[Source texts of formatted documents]
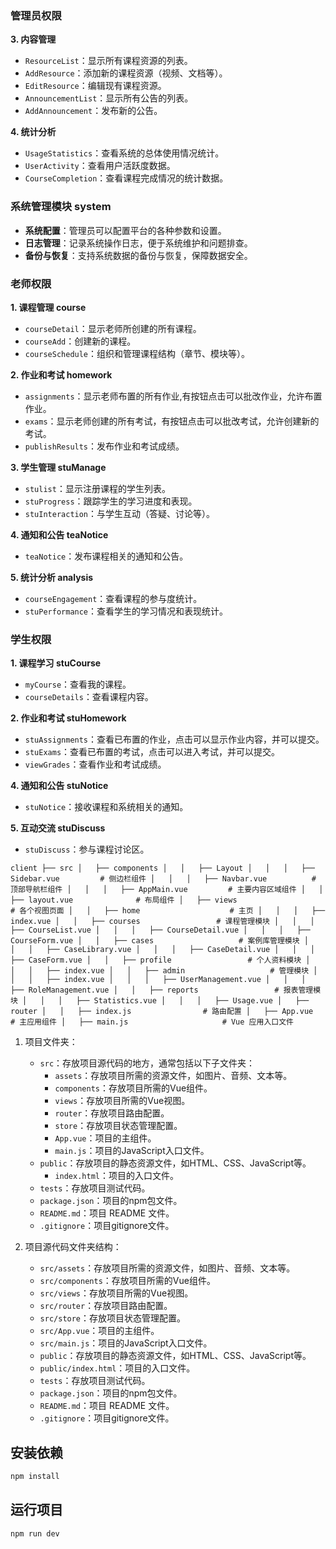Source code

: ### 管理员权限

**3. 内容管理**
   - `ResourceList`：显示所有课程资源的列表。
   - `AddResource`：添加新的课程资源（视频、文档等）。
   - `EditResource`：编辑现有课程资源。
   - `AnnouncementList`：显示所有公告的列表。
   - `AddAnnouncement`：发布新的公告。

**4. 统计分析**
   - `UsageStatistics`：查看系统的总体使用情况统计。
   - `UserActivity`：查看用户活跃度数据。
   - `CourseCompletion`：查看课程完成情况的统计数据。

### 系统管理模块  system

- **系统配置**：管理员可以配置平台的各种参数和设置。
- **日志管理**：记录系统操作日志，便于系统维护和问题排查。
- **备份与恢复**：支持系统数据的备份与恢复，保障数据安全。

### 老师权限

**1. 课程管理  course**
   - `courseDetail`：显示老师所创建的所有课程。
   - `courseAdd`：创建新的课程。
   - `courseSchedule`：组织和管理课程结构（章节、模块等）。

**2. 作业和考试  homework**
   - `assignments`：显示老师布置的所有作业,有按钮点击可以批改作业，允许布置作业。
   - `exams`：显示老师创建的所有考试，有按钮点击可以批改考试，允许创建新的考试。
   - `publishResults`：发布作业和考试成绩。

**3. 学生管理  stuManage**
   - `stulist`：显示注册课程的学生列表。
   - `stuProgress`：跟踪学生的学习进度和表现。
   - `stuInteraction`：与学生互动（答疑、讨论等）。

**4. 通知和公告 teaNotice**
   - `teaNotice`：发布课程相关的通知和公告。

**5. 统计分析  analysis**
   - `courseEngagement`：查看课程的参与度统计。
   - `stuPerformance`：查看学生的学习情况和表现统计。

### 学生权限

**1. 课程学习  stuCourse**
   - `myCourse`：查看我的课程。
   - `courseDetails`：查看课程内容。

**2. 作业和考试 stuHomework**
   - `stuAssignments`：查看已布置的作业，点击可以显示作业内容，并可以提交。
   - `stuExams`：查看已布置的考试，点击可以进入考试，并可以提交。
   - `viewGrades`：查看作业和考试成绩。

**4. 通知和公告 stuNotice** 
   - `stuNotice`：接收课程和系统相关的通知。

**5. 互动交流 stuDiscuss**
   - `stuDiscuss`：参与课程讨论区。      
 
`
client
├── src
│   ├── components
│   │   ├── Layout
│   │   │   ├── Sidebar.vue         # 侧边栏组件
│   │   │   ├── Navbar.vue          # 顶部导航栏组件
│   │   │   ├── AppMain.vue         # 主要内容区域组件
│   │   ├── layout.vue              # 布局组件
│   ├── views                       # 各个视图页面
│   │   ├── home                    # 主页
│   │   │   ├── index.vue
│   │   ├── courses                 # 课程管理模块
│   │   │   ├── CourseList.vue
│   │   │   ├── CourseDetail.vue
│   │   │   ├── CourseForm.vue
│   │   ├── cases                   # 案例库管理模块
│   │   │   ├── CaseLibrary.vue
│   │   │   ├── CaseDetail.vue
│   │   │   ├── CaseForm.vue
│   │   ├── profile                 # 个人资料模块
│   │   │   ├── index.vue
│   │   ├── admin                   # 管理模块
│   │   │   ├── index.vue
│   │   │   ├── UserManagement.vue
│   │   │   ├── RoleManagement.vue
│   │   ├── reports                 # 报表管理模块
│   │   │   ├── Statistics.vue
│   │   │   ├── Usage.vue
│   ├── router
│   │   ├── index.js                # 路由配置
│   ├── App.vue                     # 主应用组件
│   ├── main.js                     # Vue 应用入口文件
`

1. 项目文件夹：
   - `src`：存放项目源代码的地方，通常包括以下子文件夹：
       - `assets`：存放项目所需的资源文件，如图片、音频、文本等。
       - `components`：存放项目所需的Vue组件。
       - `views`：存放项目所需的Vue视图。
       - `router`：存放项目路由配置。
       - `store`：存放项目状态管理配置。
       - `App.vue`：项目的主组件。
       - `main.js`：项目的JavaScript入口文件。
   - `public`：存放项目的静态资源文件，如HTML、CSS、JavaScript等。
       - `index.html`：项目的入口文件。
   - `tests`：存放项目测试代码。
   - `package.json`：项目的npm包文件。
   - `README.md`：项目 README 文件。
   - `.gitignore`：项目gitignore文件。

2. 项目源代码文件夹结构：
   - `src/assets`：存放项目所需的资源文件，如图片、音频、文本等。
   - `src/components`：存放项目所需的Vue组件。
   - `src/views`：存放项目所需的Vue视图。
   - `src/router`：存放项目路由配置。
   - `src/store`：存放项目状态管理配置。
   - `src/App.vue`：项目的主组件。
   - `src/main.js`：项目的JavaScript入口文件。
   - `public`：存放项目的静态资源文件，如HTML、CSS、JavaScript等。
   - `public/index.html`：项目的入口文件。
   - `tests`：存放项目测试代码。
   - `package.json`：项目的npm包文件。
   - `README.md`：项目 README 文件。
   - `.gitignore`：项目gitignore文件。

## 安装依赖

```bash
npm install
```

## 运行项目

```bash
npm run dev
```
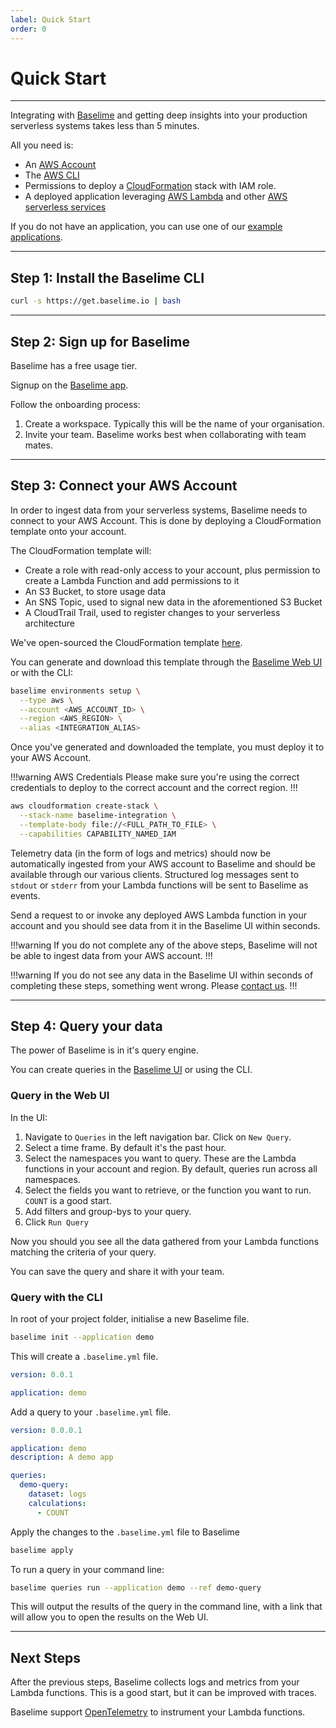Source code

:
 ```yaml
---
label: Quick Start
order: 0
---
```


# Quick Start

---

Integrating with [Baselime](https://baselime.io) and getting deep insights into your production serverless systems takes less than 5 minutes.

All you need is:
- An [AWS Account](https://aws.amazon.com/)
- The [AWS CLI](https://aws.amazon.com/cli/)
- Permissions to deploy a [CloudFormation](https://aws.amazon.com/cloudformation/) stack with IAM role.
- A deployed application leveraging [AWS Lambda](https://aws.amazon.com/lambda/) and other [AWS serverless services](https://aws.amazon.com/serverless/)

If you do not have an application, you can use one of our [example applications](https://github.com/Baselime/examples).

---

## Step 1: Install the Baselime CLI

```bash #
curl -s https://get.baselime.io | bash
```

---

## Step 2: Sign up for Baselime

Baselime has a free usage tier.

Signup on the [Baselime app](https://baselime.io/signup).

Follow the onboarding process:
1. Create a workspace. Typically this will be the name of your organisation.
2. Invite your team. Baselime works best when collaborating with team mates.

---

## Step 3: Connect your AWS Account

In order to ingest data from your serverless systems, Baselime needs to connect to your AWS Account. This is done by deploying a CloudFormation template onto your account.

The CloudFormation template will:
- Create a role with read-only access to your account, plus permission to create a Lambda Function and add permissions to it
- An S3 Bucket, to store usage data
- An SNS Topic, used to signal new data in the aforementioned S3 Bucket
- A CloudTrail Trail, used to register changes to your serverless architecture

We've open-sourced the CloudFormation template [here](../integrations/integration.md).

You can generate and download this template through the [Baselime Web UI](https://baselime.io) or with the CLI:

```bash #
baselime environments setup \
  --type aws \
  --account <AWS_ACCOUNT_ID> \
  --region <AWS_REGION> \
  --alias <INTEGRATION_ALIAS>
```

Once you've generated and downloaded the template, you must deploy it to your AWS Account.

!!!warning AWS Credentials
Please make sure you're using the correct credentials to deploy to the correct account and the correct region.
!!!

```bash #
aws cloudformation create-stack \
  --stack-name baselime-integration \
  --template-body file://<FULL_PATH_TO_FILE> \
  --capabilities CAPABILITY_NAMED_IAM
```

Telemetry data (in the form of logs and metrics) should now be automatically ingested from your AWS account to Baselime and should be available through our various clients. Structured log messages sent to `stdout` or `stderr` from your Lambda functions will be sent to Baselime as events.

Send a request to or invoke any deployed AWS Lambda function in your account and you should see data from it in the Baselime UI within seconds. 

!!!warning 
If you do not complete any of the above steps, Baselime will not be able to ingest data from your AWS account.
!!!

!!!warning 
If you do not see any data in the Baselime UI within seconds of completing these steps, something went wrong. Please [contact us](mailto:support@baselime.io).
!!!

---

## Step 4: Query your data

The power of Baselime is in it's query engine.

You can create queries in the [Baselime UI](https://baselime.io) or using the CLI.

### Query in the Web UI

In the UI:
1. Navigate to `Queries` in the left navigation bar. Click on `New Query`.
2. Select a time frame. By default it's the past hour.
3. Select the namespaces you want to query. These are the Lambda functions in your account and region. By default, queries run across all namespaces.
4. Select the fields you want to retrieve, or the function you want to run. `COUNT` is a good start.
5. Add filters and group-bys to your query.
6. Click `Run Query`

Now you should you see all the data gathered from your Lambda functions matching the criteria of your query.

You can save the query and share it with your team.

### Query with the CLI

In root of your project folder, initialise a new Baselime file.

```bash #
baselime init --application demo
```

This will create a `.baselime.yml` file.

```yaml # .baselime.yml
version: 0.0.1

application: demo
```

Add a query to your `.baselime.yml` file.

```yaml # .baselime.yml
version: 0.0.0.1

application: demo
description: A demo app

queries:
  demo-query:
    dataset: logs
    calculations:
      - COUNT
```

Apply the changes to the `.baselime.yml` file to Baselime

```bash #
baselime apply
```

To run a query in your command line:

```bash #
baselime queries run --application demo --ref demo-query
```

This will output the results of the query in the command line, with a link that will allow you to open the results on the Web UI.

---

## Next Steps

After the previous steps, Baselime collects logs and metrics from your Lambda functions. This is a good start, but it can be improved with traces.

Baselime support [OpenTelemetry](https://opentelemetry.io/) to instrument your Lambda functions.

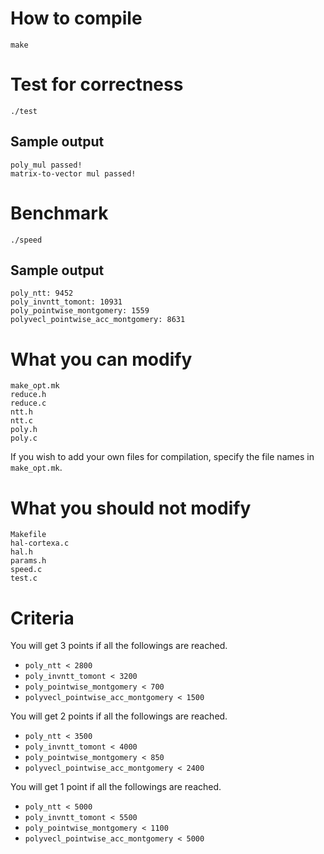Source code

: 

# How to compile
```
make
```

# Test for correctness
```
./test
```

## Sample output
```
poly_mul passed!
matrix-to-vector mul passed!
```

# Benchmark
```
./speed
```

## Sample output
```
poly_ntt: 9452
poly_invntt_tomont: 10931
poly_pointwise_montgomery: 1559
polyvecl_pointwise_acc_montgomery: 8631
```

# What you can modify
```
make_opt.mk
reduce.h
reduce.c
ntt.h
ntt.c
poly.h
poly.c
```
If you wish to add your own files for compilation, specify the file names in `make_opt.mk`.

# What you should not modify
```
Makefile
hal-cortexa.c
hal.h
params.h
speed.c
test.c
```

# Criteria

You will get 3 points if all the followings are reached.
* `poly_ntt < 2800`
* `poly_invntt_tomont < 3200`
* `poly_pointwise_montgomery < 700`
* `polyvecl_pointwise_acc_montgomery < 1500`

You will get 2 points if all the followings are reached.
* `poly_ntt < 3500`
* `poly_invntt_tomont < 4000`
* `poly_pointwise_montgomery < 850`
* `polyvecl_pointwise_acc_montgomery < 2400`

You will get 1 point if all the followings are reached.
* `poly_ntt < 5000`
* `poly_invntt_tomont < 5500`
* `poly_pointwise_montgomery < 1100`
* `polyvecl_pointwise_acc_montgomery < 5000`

• Work required
Only the lines that contain the string "存放项目路由配置" should be copied from the entries above.

• Worked solution
       - `router`：存放项目路由配置。
   - `src/router`：存放项目路由配置。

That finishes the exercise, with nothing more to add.